(Source texts of formatted documents)

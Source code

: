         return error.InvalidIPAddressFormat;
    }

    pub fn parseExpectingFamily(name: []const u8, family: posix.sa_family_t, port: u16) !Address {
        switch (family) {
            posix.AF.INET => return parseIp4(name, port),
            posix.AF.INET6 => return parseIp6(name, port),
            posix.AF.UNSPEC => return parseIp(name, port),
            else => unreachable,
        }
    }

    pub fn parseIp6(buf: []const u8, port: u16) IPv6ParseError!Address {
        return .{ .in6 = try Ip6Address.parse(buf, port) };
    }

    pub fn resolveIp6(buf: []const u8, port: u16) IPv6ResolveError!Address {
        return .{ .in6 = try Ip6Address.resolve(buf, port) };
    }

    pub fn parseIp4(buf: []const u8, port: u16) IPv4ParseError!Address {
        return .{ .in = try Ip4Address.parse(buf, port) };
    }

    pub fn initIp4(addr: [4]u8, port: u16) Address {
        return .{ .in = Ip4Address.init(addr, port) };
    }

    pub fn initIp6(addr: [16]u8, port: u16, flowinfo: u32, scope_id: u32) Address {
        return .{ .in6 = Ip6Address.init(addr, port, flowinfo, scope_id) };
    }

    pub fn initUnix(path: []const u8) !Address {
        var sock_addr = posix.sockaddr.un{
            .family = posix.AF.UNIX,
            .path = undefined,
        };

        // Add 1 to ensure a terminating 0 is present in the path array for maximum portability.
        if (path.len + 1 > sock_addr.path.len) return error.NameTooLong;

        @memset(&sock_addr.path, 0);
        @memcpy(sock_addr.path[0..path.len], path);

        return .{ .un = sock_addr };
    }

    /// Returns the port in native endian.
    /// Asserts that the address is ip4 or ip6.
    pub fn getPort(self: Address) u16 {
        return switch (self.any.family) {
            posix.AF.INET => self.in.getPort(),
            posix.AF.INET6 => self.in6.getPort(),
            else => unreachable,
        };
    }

■ **WORK REQUIRED**:
The records above should be restated exactly, line for line.

■ **WORKED SOLUTION**:
Source code

:         return error.InvalidIPAddressFormat;
    }

    pub fn parseExpectingFamily(name: []const u8, family: posix.sa_family_t, port: u16) !Address {
        switch (family) {
            posix.AF.INET => return parseIp4(name, port),
            posix.AF.INET6 => return parseIp6(name, port),
            posix.AF.UNSPEC => return parseIp(name, port),
            else => unreachable,
        }
    }

    pub fn parseIp6(buf: []const u8, port: u16) IPv6ParseError!Address {
        return .{ .in6 = try Ip6Address.parse(buf, port) };
    }

    pub fn resolveIp6(buf: []const u8, port: u16) IPv6ResolveError!Address {
        return .{ .in6 = try Ip6Address.resolve(buf, port) };
    }

    pub fn parseIp4(buf: []const u8, port: u16) IPv4ParseError!Address {
        return .{ .in = try Ip4Address.parse(buf, port) };
    }

    pub fn initIp4(addr: [4]u8, port: u16) Address {
        return .{ .in = Ip4Address.init(addr, port) };
    }

    pub fn initIp6(addr: [16]u8, port: u16, flowinfo: u32, scope_id: u32) Address {
        return .{ .in6 = Ip6Address.init(addr, port, flowinfo, scope_id) };
    }

    pub fn initUnix(path: []const u8) !Address {
        var sock_addr = posix.sockaddr.un{
            .family = posix.AF.UNIX,
            .path = undefined,
        };

        // Add 1 to ensure a terminating 0 is present in the path array for maximum portability.
        if (path.len + 1 > sock_addr.path.len) return error.NameTooLong;

        @memset(&sock_addr.path, 0);
        @memcpy(sock_addr.path[0..path.len], path);

        return .{ .un = sock_addr };
    }

    /// Returns the port in native endian.
    /// Asserts that the address is ip4 or ip6.
    pub fn getPort(self: Address) u16 {
        return switch (self.any.family) {
            posix.AF.INET => self.in.getPort(),
            posix.AF.INET6 => self.in6.getPort(),
            else => unreachable,
        };
    }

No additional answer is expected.